_What is expected_:
Would you return every entry below without a single difference?

Dataset items:
*****

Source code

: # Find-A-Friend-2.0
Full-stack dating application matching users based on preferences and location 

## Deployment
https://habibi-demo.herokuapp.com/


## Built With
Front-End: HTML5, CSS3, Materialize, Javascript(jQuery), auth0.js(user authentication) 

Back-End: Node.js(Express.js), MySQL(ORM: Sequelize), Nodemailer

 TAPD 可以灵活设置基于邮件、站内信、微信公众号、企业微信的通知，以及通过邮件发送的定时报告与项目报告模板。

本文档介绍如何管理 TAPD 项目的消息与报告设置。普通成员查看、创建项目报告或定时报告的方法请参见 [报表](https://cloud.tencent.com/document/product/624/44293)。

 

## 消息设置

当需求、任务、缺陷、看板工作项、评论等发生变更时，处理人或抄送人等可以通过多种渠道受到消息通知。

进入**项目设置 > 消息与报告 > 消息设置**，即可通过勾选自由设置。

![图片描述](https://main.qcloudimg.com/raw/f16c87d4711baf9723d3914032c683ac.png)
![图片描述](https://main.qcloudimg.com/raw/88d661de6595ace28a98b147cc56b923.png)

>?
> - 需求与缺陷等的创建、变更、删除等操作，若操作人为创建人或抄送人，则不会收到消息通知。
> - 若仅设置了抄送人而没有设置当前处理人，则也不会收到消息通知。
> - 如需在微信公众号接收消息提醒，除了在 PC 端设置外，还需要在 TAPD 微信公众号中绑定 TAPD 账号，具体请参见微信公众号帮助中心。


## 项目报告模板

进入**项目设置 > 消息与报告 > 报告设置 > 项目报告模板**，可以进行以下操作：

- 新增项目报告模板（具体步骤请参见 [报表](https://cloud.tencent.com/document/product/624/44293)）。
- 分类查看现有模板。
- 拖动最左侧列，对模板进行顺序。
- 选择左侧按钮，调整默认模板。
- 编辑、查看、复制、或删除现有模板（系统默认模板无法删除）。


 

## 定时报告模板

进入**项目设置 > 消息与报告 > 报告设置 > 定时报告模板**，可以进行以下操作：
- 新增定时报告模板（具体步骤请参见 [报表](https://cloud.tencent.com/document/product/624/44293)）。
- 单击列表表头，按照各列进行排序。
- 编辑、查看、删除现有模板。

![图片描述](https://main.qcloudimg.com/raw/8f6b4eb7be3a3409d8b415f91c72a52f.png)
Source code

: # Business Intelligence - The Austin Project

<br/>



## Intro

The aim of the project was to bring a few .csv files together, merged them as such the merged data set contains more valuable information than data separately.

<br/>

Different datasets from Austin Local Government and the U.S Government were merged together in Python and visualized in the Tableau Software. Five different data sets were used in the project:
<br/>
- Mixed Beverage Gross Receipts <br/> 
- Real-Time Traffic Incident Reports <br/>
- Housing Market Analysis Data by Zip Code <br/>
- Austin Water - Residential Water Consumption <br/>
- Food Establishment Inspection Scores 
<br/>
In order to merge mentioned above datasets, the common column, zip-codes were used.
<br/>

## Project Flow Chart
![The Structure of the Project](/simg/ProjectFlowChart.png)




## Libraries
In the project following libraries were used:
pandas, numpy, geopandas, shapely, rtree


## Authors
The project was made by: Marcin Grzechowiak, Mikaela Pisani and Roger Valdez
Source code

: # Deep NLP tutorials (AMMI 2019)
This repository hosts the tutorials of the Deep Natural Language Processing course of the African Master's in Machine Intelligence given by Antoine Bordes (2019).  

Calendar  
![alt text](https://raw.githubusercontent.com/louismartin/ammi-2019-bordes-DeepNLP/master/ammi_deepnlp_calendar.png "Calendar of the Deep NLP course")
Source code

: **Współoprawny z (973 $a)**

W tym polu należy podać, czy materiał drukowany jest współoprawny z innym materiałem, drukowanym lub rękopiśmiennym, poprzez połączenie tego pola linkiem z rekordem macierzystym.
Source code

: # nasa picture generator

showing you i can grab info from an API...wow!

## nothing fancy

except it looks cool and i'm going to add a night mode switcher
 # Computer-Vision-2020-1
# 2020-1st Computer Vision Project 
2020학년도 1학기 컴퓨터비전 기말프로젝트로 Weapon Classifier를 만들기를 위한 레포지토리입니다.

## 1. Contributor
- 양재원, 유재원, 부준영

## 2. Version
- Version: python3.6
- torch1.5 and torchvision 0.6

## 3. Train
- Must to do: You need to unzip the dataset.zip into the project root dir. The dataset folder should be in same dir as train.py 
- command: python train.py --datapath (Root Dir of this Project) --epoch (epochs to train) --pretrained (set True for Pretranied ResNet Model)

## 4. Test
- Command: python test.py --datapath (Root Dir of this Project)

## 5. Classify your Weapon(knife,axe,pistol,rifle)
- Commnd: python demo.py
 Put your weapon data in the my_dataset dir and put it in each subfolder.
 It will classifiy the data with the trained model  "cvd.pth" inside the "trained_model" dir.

*****

_Finished exercise_:
Source code

: # Find-A-Friend-2.0
Full-stack dating application matching users based on preferences and location 

## Deployment
https://habibi-demo.herokuapp.com/


## Built With
Front-End: HTML5, CSS3, Materialize, Javascript(jQuery), auth0.js(user authentication) 

Back-End: Node.js(Express.js), MySQL(ORM: Sequelize), Nodemailer

 TAPD 可以灵活设置基于邮件、站内信、微信公众号、企业微信的通知，以及通过邮件发送的定时报告与项目报告模板。

本文档介绍如何管理 TAPD 项目的消息与报告设置。普通成员查看、创建项目报告或定时报告的方法请参见 [报表](https://cloud.tencent.com/document/product/624/44293)。

 

## 消息设置

当需求、任务、缺陷、看板工作项、评论等发生变更时，处理人或抄送人等可以通过多种渠道受到消息通知。

进入**项目设置 > 消息与报告 > 消息设置**，即可通过勾选自由设置。

![图片描述](https://main.qcloudimg.com/raw/f16c87d4711baf9723d3914032c683ac.png)
![图片描述](https://main.qcloudimg.com/raw/88d661de6595ace28a98b147cc56b923.png)

>?
> - 需求与缺陷等的创建、变更、删除等操作，若操作人为创建人或抄送人，则不会收到消息通知。
> - 若仅设置了抄送人而没有设置当前处理人，则也不会收到消息通知。
> - 如需在微信公众号接收消息提醒，除了在 PC 端设置外，还需要在 TAPD 微信公众号中绑定 TAPD 账号，具体请参见微信公众号帮助中心。


## 项目报告模板

进入**项目设置 > 消息与报告 > 报告设置 > 项目报告模板**，可以进行以下操作：

- 新增项目报告模板（具体步骤请参见 [报表](https://cloud.tencent.com/document/product/624/44293)）。
- 分类查看现有模板。
- 拖动最左侧列，对模板进行顺序。
- 选择左侧按钮，调整默认模板。
- 编辑、查看、复制、或删除现有模板（系统默认模板无法删除）。


 

## 定时报告模板

进入**项目设置 > 消息与报告 > 报告设置 > 定时报告模板**，可以进行以下操作：
- 新增定时报告模板（具体步骤请参见 [报表](https://cloud.tencent.com/document/product/624/44293)）。
- 单击列表表头，按照各列进行排序。
- 编辑、查看、删除现有模板。

![图片描述](https://main.qcloudimg.com/raw/8f6b4eb7be3a3409d8b415f91c72a52f.png)
Source code

: # Business Intelligence - The Austin Project

<br/>



## Intro

The aim of the project was to bring a few .csv files together, merged them as such the merged data set contains more valuable information than data separately.

<br/>

Different datasets from Austin Local Government and the U.S Government were merged together in Python and visualized in the Tableau Software. Five different data sets were used in the project:
<br/>
- Mixed Beverage Gross Receipts <br/> 
- Real-Time Traffic Incident Reports <br/>
- Housing Market Analysis Data by Zip Code <br/>
- Austin Water - Residential Water Consumption <br/>
- Food Establishment Inspection Scores 
<br/>
In order to merge mentioned above datasets, the common column, zip-codes were used.
<br/>

## Project Flow Chart
![The Structure of the Project](/simg/ProjectFlowChart.png)




## Libraries
In the project following libraries were used:
pandas, numpy, geopandas, shapely, rtree


## Authors
The project was made by: Marcin Grzechowiak, Mikaela Pisani and Roger Valdez
Source code

: # Deep NLP tutorials (AMMI 2019)
This repository hosts the tutorials of the Deep Natural Language Processing course of the African Master's in Machine Intelligence given by Antoine Bordes (2019).  

Calendar  
![alt text](https://raw.githubusercontent.com/louismartin/ammi-2019-bordes-DeepNLP/master/ammi_deepnlp_calendar.png "Calendar of the Deep NLP course")
Source code

: **Współoprawny z (973 $a)**

W tym polu należy podać, czy materiał drukowany jest współoprawny z innym materiałem, drukowanym lub rękopiśmiennym, poprzez połączenie tego pola linkiem z rekordem macierzystym.
Source code

: # nasa picture generator

showing you i can grab info from an API...wow!

## nothing fancy

except it looks cool and i'm going to add a night mode switcher
 # Computer-Vision-2020-1
# 2020-1st Computer Vision Project 
2020학년도 1학기 컴퓨터비전 기말프로젝트로 Weapon Classifier를 만들기를 위한 레포지토리입니다.

## 1. Contributor
- 양재원, 유재원, 부준영

## 2. Version
- Version: python3.6
- torch1.5 and torchvision 0.6

## 3. Train
- Must to do: You need to unzip the dataset.zip into the project root dir. The dataset folder should be in same dir as train.py 
- command: python train.py --datapath (Root Dir of this Project) --epoch (epochs to train) --pretrained (set True for Pretranied ResNet Model)

## 4. Test
- Command: python test.py --datapath (Root Dir of this Project)

## 5. Classify your Weapon(knife,axe,pistol,rifle)
- Commnd: python demo.py
 Put your weapon data in the my_dataset dir and put it in each subfolder.
 It will classifiy the data with the trained model  "cvd.pth" inside the "trained_model" dir.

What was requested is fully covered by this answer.